What the exercise asks:
Using the data below, return the stretch from the line that contains "[1]: ./media/application-gateway-diagnostics/figure1.png" through the line that contains "[6]: ./media/application-gateway-diagnostics/figure6.png", both included, exactly as it stands and nothing beyond it.

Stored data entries
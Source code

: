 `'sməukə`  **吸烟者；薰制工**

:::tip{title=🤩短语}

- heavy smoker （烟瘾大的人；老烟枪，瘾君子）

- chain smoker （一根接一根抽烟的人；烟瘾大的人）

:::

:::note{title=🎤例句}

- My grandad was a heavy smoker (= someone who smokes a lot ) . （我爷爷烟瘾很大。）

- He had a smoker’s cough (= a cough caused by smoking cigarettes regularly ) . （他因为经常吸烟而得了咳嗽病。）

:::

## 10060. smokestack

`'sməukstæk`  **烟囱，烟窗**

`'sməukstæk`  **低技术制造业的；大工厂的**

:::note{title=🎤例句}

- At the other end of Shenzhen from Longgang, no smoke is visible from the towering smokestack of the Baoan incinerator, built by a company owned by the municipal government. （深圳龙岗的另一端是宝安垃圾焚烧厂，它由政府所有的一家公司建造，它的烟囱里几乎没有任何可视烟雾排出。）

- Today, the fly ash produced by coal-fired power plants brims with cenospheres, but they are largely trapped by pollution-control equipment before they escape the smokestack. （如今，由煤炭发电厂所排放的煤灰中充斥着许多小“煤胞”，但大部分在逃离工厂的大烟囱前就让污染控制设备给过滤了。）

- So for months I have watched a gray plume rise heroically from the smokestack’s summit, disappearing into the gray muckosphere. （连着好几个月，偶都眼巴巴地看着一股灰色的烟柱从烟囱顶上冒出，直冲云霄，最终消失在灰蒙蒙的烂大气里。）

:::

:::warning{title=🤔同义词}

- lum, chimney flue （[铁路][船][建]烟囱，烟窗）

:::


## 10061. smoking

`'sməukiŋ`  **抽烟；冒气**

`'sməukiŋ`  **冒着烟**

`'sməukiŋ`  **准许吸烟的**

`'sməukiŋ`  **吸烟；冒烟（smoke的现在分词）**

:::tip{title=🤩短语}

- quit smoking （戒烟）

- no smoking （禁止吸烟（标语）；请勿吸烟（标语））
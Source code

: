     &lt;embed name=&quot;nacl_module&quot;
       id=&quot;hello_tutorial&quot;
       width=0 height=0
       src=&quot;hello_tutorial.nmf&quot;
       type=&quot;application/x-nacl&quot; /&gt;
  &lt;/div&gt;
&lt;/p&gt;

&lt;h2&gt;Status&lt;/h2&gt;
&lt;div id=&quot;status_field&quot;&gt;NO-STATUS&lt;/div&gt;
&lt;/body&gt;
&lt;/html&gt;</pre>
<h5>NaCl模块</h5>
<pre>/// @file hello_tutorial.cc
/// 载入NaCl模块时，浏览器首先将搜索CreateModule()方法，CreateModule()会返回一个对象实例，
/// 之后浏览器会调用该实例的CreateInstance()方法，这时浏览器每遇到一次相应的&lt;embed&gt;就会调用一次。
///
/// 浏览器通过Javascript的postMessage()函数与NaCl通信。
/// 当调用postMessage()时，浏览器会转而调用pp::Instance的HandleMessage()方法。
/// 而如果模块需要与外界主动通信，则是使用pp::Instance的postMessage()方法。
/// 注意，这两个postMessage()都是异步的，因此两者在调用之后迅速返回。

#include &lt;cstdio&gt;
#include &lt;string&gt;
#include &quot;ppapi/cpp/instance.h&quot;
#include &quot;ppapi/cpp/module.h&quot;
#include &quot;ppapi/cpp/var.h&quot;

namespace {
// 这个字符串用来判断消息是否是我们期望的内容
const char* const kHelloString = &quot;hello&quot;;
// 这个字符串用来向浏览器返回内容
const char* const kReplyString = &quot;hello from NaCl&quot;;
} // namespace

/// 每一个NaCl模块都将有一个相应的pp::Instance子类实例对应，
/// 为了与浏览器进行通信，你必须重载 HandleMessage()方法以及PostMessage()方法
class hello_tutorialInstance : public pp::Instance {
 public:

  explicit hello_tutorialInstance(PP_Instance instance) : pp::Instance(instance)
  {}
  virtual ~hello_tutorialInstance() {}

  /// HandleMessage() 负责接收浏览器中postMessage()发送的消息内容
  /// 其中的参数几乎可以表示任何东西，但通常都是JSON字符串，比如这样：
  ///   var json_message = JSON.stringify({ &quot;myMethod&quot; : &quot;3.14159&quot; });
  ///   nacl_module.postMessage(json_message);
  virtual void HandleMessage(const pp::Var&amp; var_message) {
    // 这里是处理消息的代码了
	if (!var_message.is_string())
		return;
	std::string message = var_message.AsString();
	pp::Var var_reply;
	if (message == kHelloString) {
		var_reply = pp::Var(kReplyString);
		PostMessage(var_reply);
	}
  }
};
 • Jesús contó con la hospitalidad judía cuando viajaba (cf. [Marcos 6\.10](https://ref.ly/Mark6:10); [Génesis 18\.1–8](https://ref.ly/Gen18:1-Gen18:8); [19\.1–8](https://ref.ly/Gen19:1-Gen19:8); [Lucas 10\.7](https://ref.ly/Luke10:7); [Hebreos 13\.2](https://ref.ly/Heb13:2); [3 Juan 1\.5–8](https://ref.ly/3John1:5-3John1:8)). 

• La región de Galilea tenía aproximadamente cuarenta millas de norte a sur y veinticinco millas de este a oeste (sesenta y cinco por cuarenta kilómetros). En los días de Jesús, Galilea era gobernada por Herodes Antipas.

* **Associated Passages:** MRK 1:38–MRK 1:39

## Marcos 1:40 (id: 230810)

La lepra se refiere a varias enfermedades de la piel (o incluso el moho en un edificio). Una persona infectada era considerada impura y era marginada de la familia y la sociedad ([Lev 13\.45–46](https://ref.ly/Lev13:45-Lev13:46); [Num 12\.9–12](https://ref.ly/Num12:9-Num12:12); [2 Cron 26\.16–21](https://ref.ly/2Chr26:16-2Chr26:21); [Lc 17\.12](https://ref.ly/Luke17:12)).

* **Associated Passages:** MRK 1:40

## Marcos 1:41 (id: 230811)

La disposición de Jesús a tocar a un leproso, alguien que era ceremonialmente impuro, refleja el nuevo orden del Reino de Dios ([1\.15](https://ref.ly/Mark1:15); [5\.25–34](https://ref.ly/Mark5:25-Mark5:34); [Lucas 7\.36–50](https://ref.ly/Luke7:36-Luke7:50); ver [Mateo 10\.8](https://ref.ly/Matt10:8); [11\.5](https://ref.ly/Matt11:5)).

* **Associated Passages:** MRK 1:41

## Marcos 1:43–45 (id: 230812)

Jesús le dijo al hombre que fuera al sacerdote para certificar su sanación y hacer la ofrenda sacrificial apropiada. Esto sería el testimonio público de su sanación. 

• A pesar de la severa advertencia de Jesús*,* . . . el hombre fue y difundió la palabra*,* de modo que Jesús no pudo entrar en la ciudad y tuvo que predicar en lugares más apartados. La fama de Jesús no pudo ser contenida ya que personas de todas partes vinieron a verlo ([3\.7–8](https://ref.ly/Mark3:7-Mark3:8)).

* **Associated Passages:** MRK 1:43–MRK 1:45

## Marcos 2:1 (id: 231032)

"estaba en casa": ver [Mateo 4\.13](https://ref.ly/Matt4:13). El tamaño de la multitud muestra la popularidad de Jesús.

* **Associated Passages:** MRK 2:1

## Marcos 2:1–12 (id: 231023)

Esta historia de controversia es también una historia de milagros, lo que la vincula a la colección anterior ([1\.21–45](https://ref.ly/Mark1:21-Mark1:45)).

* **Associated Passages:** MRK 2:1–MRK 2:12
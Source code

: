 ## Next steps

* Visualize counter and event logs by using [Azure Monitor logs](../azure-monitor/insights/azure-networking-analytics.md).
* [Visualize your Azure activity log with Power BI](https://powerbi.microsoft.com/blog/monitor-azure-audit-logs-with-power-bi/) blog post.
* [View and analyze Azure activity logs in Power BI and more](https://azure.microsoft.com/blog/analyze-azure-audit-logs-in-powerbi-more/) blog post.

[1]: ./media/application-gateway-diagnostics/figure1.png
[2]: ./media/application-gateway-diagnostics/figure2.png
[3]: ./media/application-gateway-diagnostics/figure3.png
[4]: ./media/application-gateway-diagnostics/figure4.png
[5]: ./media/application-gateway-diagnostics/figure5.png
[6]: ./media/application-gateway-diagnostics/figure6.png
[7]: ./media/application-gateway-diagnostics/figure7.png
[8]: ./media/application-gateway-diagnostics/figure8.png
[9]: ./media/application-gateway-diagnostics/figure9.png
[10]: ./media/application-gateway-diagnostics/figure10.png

Answer to the exercise:
[1]: ./media/application-gateway-diagnostics/figure1.png
[2]: ./media/application-gateway-diagnostics/figure2.png
[3]: ./media/application-gateway-diagnostics/figure3.png
[4]: ./media/application-gateway-diagnostics/figure4.png
[5]: ./media/application-gateway-diagnostics/figure5.png
[6]: ./media/application-gateway-diagnostics/figure6.png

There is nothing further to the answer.